Não te tirei da cabeça as férias todas, o Verão inteiro, julguei que estava a enlouquecer, a sério. Nem sequer conseguia ver um post teu, se por acaso me surgia no feed eu rapidamente tinha de fazer scroll para não o ver, para não ver o que fazias, para não sentir a minha inexistência na tua vida e a possível felicidade que me mataria saber que terias alcançado sem mim. Porque eu, durante os meses em que estivemos separados, não fui feliz nem só um segundo, nem quando estava a cair de bêbeda, e foram muitas as noites, nem quando fui para cama com outra pessoa só para mostrar a mim própria que iria ultrapassar a importância que tinhas na minha vida.

Quando fui para a cama com outra pessoa e me comportei exactamente como tu, imitei tudo aquilo que me fazias, talvez num derrame de insanidade para sentir o teu poder, para experimentar o que tu sentias, para ver o que tu vias.

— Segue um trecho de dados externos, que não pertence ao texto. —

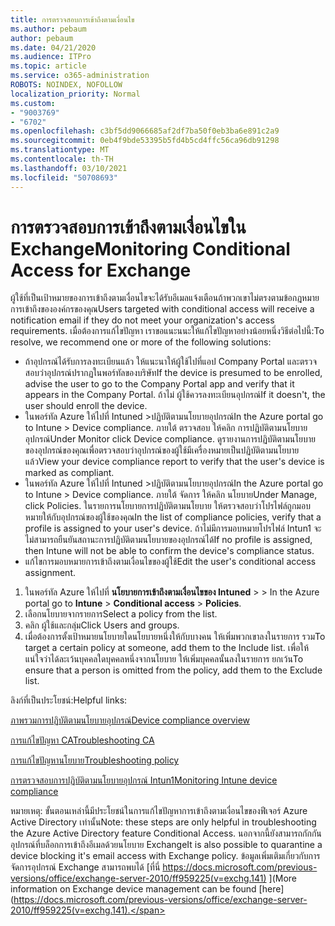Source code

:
```yaml
---
title: การตรวจสอบการเข้าถึงตามเงื่อนไข
ms.author: pebaum
author: pebaum
ms.date: 04/21/2020
ms.audience: ITPro
ms.topic: article
ms.service: o365-administration
ROBOTS: NOINDEX, NOFOLLOW
localization_priority: Normal
ms.custom:
- "9003769"
- "6702"
ms.openlocfilehash: c3bf5dd9066685af2df7ba50f0eb3ba6e891c2a9
ms.sourcegitcommit: 0eb4f9bde53395b5fd4b5cd4ffc56ca96db91298
ms.translationtype: MT
ms.contentlocale: th-TH
ms.lasthandoff: 03/10/2021
ms.locfileid: "50708693"
---
```

# <a name="monitoring-conditional-access-for-exchange"></a><span data-ttu-id="91034-102">การตรวจสอบการเข้าถึงตามเงื่อนไขใน Exchange</span><span class="sxs-lookup"><span data-stu-id="91034-102">Monitoring Conditional Access for Exchange</span></span>

<span data-ttu-id="91034-103">ผู้ใช้ที่เป็นเป้าหมายของการเข้าถึงตามเงื่อนไขจะได้รับอีเมลแจ้งเตือนถ้าพวกเขาไม่ตรงตามข้อกฎหมายการเข้าถึงขององค์กรของคุณ</span><span class="sxs-lookup"><span data-stu-id="91034-103">Users targeted with conditional access will receive a notification email if they do not meet your organization's access requirements.</span></span> <span data-ttu-id="91034-104">เมื่อต้องการแก้ไขปัญหา เราขอแนะนนะให้แก้ไขปัญหาอย่างน้อยหนึ่งวิธีต่อไปนี้:</span><span class="sxs-lookup"><span data-stu-id="91034-104">To resolve, we recommend one or more of the following solutions:</span></span>

- <span data-ttu-id="91034-105">ถ้าอุปกรณ์ได้รับการลงทะเบียนแล้ว ให้แนะนาให้ผู้ใช้ไปที่แอป Company Portal และตรวจสอบว่าอุปกรณ์ปรากฏในพอร์ทัลของบริษัท</span><span class="sxs-lookup"><span data-stu-id="91034-105">If the device is presumed to be enrolled, advise the user to go to the Company Portal app and verify that it appears in the Company Portal.</span></span> <span data-ttu-id="91034-106">ถ้าไม่ ผู้ใช้ควรลงทะเบียนอุปกรณ์</span><span class="sxs-lookup"><span data-stu-id="91034-106">If it doesn't, the user should enroll the device.</span></span>
- <span data-ttu-id="91034-107">ในพอร์ทัล Azure ให้ไปที่ Intuned >ปฏิบัติตามนโยบายอุปกรณ์</span><span class="sxs-lookup"><span data-stu-id="91034-107">In the Azure portal go to Intune > Device compliance.</span></span> <span data-ttu-id="91034-108">ภายใต้ ตรวจสอบ ให้คลิก การปฏิบัติตามนโยบายอุปกรณ์</span><span class="sxs-lookup"><span data-stu-id="91034-108">Under Monitor click Device compliance.</span></span> <span data-ttu-id="91034-109">ดูรายงานการปฏิบัติตามนโยบายของอุปกรณ์ของคุณเพื่อตรวจสอบว่าอุปกรณ์ของผู้ใช้มีเครื่องหมายเป็นปฏิบัติตามนโยบายแล้ว</span><span class="sxs-lookup"><span data-stu-id="91034-109">View your device compliance report to verify that the user's device is marked as compliant.</span></span>
- <span data-ttu-id="91034-110">ในพอร์ทัล Azure ให้ไปที่ Intuned >ปฏิบัติตามนโยบายอุปกรณ์</span><span class="sxs-lookup"><span data-stu-id="91034-110">In the Azure portal go to Intune > Device compliance.</span></span> <span data-ttu-id="91034-111">ภายใต้ จัดการ ให้คลิก นโยบาย</span><span class="sxs-lookup"><span data-stu-id="91034-111">Under Manage, click Policies.</span></span> <span data-ttu-id="91034-112">ในรายการนโยบายการปฏิบัติตามนโยบาย ให้ตรวจสอบว่าโปรไฟล์ถูกมอบหมายให้กับอุปกรณ์ของผู้ใช้ของคุณ</span><span class="sxs-lookup"><span data-stu-id="91034-112">In the list of compliance policies, verify that a profile is assigned to your user's device.</span></span> <span data-ttu-id="91034-113">ถ้าไม่มีการมอบหมายโปรไฟล์ Intun1 จะไม่สามารถยืนยันสถานะการปฏิบัติตามนโยบายของอุปกรณ์ได้</span><span class="sxs-lookup"><span data-stu-id="91034-113">If no profile is assigned, then Intune will not be able to confirm the device's compliance status.</span></span>
- <span data-ttu-id="91034-114">แก้ไขการมอบหมายการเข้าถึงตามเงื่อนไขของผู้ใช้</span><span class="sxs-lookup"><span data-stu-id="91034-114">Edit the user's conditional access assignment.</span></span>

1. <span data-ttu-id="91034-115">ในพอร์ทัล Azure ให้ไปที่ **นโยบายการเข้าถึงตามเงื่อนไขของ Intuned**  >    >  </span><span class="sxs-lookup"><span data-stu-id="91034-115">In the Azure portal go to **Intune** > **Conditional access** > **Policies**.</span></span>
2. <span data-ttu-id="91034-116">เลือกนโยบายจากรายการ</span><span class="sxs-lookup"><span data-stu-id="91034-116">Select a policy from the list.</span></span>
3. <span data-ttu-id="91034-117">คลิก ผู้ใช้และกลุ่ม</span><span class="sxs-lookup"><span data-stu-id="91034-117">Click Users and groups.</span></span>
4. <span data-ttu-id="91034-118">เมื่อต้องการตั้งเป้าหมายนโยบายใดนโยบายหนึ่งให้กับบางคน ให้เพิ่มพวกเขาลงในรายการ รวม</span><span class="sxs-lookup"><span data-stu-id="91034-118">To target a certain policy at someone, add them to the Include list.</span></span> <span data-ttu-id="91034-119">เพื่อให้แน่ใจว่าได้ละเว้นบุคคลใดบุคคลหนึ่งจากนโยบาย ให้เพิ่มบุคคลนั้นลงในรายการ ยกเว้น</span><span class="sxs-lookup"><span data-stu-id="91034-119">To ensure that a person is omitted from the policy, add them to the Exclude list.</span></span>

<span data-ttu-id="91034-120">ลิงก์ที่เป็นประโยชน์:</span><span class="sxs-lookup"><span data-stu-id="91034-120">Helpful links:</span></span>

[<span data-ttu-id="91034-121">ภาพรวมการปฏิบัติตามนโยบายอุปกรณ์</span><span class="sxs-lookup"><span data-stu-id="91034-121">Device compliance overview</span></span>](https://docs.microsoft.com/intune/device-compliance-get-started)

[<span data-ttu-id="91034-122">การแก้ไขปัญหา CA</span><span class="sxs-lookup"><span data-stu-id="91034-122">Troubleshooting CA</span></span>](https://docs.microsoft.com/intune/troubleshoot-conditional-access)

[<span data-ttu-id="91034-123">การแก้ไขปัญหานโยบาย</span><span class="sxs-lookup"><span data-stu-id="91034-123">Troubleshooting policy</span></span>](https://docs.microsoft.com/troubleshoot/mem/intune/troubleshoot-policies-in-microsoft-intune)

[<span data-ttu-id="91034-124">การตรวจสอบการปฏิบัติตามนโยบายอุปกรณ์ Intun1</span><span class="sxs-lookup"><span data-stu-id="91034-124">Monitoring Intune device compliance</span></span>](https://docs.microsoft.com/intune/compliance-policy-monitor)

<span data-ttu-id="91034-125">หมายเหตุ: ขั้นตอนเหล่านี้มีประโยชน์ในการแก้ไขปัญหาการเข้าถึงตามเงื่อนไขของฟีเจอร์ Azure Active Directory เท่านั้น</span><span class="sxs-lookup"><span data-stu-id="91034-125">Note: these steps are only helpful in troubleshooting the Azure Active Directory feature Conditional Access.</span></span> <span data-ttu-id="91034-126">นอกจากนี้ยังสามารถกักกันอุปกรณ์ที่บล็อกการเข้าถึงอีเมลด้วยนโยบาย Exchange</span><span class="sxs-lookup"><span data-stu-id="91034-126">It is also possible to quarantine a device blocking it's email access with Exchange policy.</span></span> <span data-ttu-id="91034-127">ข้อมูลเพิ่มเติมเกี่ยวกับการจัดการอุปกรณ์ Exchange สามารถพบได้ [ที่นี่ https://docs.microsoft.com/previous-versions/office/exchange-server-2010/ff959225(v=exchg.141) ](</span><span class="sxs-lookup"><span data-stu-id="91034-127">More information on Exchange device management can be found [here](https://docs.microsoft.com/previous-versions/office/exchange-server-2010/ff959225(v=exchg.141).</span></span>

E saí de casa da outra pessoa vazia, angustiada, ainda mais triste e ridícula do que antes. A conduzir de madrugada pelas estradas desertas e a fotografar avenidas vazias para colocar nas minhas páginas das redes sociais e mostrar ao mundo e a ti a minha solidão, tão vasta como toda a internet. E agora estamos aqui, alguns meses depois, e eu não consigo esquecer-me do que me fizeste. “Só se perdoa o imperdoável, pois o perdoável já está perdoado”, diz Derrida, e eu fico ainda mais revoltada por ter noção da corda que me ofereceste, este paradoxo com que me ataste as mãos.